- **Required action**
Only the lines from the top of the data through the line containing "我们知道，十进制1转化成二进制是1，2是10， 3是11 ..." should be duplicated, exactly as they appear.

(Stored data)
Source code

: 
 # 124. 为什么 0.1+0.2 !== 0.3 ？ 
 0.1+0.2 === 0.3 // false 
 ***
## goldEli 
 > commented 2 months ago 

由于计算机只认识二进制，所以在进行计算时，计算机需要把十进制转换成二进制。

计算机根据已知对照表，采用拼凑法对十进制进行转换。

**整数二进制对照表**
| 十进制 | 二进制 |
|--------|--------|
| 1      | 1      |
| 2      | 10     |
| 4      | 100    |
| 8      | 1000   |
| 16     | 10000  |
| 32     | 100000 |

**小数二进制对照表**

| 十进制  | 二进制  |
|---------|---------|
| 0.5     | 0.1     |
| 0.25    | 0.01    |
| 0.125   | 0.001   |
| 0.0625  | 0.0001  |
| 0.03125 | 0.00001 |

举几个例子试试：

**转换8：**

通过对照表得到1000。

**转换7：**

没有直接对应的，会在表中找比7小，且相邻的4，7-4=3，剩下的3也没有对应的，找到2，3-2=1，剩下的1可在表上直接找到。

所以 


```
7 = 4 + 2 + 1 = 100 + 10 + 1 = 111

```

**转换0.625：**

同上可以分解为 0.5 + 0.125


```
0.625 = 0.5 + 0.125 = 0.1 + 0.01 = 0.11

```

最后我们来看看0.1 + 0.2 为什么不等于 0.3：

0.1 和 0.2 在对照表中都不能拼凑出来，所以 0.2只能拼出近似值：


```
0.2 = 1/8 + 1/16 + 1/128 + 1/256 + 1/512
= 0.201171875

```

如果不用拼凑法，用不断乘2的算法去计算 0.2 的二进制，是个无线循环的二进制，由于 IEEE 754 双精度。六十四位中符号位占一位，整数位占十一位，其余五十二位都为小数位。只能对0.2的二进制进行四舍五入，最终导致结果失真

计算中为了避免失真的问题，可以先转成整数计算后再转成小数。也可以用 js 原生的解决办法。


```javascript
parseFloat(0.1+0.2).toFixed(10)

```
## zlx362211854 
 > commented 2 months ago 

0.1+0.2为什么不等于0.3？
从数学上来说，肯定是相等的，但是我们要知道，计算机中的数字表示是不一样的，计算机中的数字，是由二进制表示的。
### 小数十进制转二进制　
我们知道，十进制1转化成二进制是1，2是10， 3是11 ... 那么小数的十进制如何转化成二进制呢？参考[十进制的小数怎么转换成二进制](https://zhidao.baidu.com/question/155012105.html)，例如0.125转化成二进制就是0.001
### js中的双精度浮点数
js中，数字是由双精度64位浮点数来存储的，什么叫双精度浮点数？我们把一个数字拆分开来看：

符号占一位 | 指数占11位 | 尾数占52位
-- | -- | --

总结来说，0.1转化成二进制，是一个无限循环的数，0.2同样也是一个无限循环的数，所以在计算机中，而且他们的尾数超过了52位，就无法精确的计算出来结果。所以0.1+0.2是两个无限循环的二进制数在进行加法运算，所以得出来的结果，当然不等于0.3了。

- **Completed task**
Source code

: 
 # 124. 为什么 0.1+0.2 !== 0.3 ？ 
 0.1+0.2 === 0.3 // false 
 ***
## goldEli 
 > commented 2 months ago 

由于计算机只认识二进制，所以在进行计算时，计算机需要把十进制转换成二进制。

计算机根据已知对照表，采用拼凑法对十进制进行转换。

**整数二进制对照表**
| 十进制 | 二进制 |
|--------|--------|
| 1      | 1      |
| 2      | 10     |
| 4      | 100    |
| 8      | 1000   |
| 16     | 10000  |
| 32     | 100000 |

**小数二进制对照表**

| 十进制  | 二进制  |
|---------|---------|
| 0.5     | 0.1     |
| 0.25    | 0.01    |
| 0.125   | 0.001   |
| 0.0625  | 0.0001  |
| 0.03125 | 0.00001 |

举几个例子试试：

**转换8：**

通过对照表得到1000。

**转换7：**

没有直接对应的，会在表中找比7小，且相邻的4，7-4=3，剩下的3也没有对应的，找到2，3-2=1，剩下的1可在表上直接找到。

所以 


```
7 = 4 + 2 + 1 = 100 + 10 + 1 = 111

```

**转换0.625：**

同上可以分解为 0.5 + 0.125


```
0.625 = 0.5 + 0.125 = 0.1 + 0.01 = 0.11

```

最后我们来看看0.1 + 0.2 为什么不等于 0.3：

0.1 和 0.2 在对照表中都不能拼凑出来，所以 0.2只能拼出近似值：


```
0.2 = 1/8 + 1/16 + 1/128 + 1/256 + 1/512
= 0.201171875

```

如果不用拼凑法，用不断乘2的算法去计算 0.2 的二进制，是个无线循环的二进制，由于 IEEE 754 双精度。六十四位中符号位占一位，整数位占十一位，其余五十二位都为小数位。只能对0.2的二进制进行四舍五入，最终导致结果失真

计算中为了避免失真的问题，可以先转成整数计算后再转成小数。也可以用 js 原生的解决办法。


```javascript
parseFloat(0.1+0.2).toFixed(10)

```
## zlx362211854 
 > commented 2 months ago 

0.1+0.2为什么不等于0.3？
从数学上来说，肯定是相等的，但是我们要知道，计算机中的数字表示是不一样的，计算机中的数字，是由二进制表示的。
### 小数十进制转二进制　
我们知道，十进制1转化成二进制是1，2是10， 3是11 ... 那么小数的十进制如何转化成二进制呢？参考[十进制的小数怎么转换成二进制](https://zhidao.baidu.com/question/155012105.html)，例如0.125转化成二进制就是0.001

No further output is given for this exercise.